Edison Arts Foundation acquired the property on West Fuqua Street in Missouri City to expand and relocate the Edison Cultural Arts Center. It saw, however, that there was further opportunity, in a way that involved the full community, Carter said.
The development is moving forward through a collaboration of 12 nonprofits and public donors, Community Impact reported. It includes Edison Lofts, a 126-unit affordable housing complex.
“Relationships with nonprofits, public, private, it’s because of that we’re able to redevelop and revitalize and be a catalyst to the revitalization in Fort Bend Houston,” Carter said.

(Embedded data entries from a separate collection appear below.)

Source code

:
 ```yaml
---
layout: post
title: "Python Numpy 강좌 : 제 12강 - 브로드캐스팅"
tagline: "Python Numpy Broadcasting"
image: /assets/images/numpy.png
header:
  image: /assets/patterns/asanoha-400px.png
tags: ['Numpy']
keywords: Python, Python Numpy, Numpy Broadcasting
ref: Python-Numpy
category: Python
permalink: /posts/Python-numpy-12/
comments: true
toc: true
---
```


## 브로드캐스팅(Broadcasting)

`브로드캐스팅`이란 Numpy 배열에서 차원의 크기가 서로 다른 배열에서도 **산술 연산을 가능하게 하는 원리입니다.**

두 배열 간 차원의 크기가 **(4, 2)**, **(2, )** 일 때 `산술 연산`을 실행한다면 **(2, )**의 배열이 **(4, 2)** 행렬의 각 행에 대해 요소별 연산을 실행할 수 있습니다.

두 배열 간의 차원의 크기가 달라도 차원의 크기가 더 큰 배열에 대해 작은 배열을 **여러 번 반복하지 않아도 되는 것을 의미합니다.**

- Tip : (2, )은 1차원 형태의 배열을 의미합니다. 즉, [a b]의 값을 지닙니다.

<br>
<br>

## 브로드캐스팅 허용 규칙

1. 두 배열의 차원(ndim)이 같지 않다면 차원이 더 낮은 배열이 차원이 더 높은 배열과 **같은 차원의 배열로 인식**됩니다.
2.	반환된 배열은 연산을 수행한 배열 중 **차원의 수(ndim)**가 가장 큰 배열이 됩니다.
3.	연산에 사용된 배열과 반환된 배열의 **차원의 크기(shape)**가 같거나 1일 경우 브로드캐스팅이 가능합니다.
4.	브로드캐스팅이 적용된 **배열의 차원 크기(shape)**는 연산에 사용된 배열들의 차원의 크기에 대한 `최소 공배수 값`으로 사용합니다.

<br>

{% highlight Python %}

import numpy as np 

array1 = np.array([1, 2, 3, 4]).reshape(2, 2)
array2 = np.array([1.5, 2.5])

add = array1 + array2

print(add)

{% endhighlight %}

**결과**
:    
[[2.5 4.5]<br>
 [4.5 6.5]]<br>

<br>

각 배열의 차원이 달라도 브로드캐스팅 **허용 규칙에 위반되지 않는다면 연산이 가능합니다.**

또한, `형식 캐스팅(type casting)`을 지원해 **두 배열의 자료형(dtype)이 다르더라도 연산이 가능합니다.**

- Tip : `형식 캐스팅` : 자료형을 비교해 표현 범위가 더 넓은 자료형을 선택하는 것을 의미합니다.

The development includes a standalone building for early childhood education, which Edison leveraged to earn a competitive 9% low-income housing tax credit, she said. The nonprofit partnered with the Fort Bend Independent School District, which it was already connected to through its arts initiatives, to aid in the education component.
“When I think about a holistic approach to affordable housing or being a solution to a community, you bring in all the players that are involved — children, adults, families, businesses, government, nonprofit, for profit, philanthropic,” Carter said. “So we brought in all of those that we knew we needed to be a solution to a problem.”
Houston faces challenges. Its philanthropic community hasn't rallied around brick-and-mortar affordable housing initiatives, Houston City Council Member Tiffany Thomas said.
“What we have not seen in this city is philanthropy — and this is a wealthy city — coalesce truly around housing,” she said. “They may coalesce around supportive services to stabilize the individual, but we have yet to see that [around housing].”
Houston showed it is capable of great work in housing when funding is available, as it did via disaster funds following Hurricane Harvey, Thomas said. But it doesn't have another funding source, such as a housing trust, to pull from.
A housing trust fund could help channel philanthropic efforts, and Thomas encouraged attendees to use their influence to garner donations and funding for the cause.
“Part of y’all’s work as influencers and experts in your capacity is to really help shake that, what we cannot do as a city. … We have to center housing in a remarkable way,” Thomas said.
Donors can be hesitant to give because they are skeptical that organizations have the capacity to complete projects. But funding is needed before it is possible to build the capacity to do the work, she said.
Carter said she was told her project wasn’t viable, but she felt confident that the capacity existed.
“As a small, Black-led nonprofit with a $56M project, we were able to raise $50M,” Carter said. “And so I want to encourage you that although your funding streams may look bleak or you may feel like it's hard, stay in it.
“If you're doing the work, stay in it. Because if you're listening to what the community needs and you love what you're doing, the passion, it'll win.”